A decision I can neither understand nor forgive.
My hands tremble as I reach for the plates, and I will myself to stay steady. Everything has to be just right. The plates set perfectly, the silverware lined up straight. If he finds anything out of place, he’ll have an excuse.
Not that he needs one.
I catch the gleam of headlights slicing through the grey outside. The familiar growl of Pete’s car pulling into the driveway. Too soon. He’s early. My heart kicks, a wild, frantic thing caged inside my chest.
I’m not ready.
The door creaks open, a groan that makes my stomach twist and my heart stop in my chest. I don’t turn around. I focus on the plates, my hands shaking as I adjust the fork, just slightly, just enough. It has to be perfect.
I feel each of his steps, the soles of his shoes grinding against the floorboards. A ticking time bomb. My pulse quickens, a frantic flutter beneath my skin. He wants me to hear him. He wants me to wait.
I keep my eyes on the pot, my hands steady, my body tense. I hear him stop in the doorway, his presence filling the room, making the air cold. The house greyer. The air thinner.

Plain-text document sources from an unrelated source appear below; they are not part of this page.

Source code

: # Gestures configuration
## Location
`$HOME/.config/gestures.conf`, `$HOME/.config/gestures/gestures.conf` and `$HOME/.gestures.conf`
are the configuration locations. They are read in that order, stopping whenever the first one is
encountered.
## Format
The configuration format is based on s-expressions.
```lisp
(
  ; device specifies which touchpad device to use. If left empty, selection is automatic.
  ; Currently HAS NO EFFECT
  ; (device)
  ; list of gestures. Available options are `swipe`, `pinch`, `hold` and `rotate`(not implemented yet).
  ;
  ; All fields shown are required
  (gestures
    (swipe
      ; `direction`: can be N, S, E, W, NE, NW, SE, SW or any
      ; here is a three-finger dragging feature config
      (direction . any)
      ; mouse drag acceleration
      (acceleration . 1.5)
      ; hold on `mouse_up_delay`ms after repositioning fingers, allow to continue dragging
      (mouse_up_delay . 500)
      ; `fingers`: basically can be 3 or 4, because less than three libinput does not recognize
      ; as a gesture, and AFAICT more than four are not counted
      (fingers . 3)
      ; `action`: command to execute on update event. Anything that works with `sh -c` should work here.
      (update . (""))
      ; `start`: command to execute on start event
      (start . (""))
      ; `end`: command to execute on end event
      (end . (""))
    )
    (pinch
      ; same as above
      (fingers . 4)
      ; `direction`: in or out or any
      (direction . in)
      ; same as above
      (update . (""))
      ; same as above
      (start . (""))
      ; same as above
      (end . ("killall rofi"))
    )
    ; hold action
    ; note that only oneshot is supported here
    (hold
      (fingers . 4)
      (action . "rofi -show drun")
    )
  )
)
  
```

“Smells good,” he says, his voice low, casual. I feel his eyes linger on me, tracing the line of my back, the curve of my neck. I feel them like fingers, pressing down, heavy and cold. He smiles, but it’s a thin, empty thing, stretched tightly across his face.
“You made my favourite,” he murmurs, his breath warm against my neck. He leans in, his chin just grazing my shoulder, his chest brushing my back. I force myself to stand still, to keep breathing. He’s testing me, seeing if I’ll pull away. If I do, he’ll take it as defiance.
I swallow, my throat dry. “Yes.” My voice comes out flat, dull. I hate how weak it sounds.
His fingers press into my shoulder, a subtle increase in pressure. Not enough to leave a mark. Not yet.
“It smells lovely.” The words themselves are soft, gentle, but it’s what’s behind them that makes them so terrifying.
His hand tightens just enough to make my bones ache, and I stand there, rigid, waiting for him to release me. Waiting for the test to end.
After a moment, he lets go, his fingers trailing down my arm, and I suppress a shudder, forcing my muscles to stay still.
He moves away, slowly. He knows I’m watching him out of the corner of my eye, tracking his every movement. I have to. Not that tracking him makes any difference.
No amount of preparation can ready you for the tragedy bound to occur.
I thought I was prepared. I thought after experiencing this kind of abuse for so many years, I would be ready for it to happen again. That if I stopped hoping, it would lessen the pain. That’s what my past taught me. That hope is a dangerous, cruel joke the universe plays to keep you hanging on. So I don’t hope anymore. I expect the worst so when it finally comes, I’m ready.
Little did I know I was in a lose-lose predicament. And whether I hoped or not, my outcome wouldn’t change. I realized that when I first met Pete. I remember it like the memory itself was written onto my brain in permanent ink.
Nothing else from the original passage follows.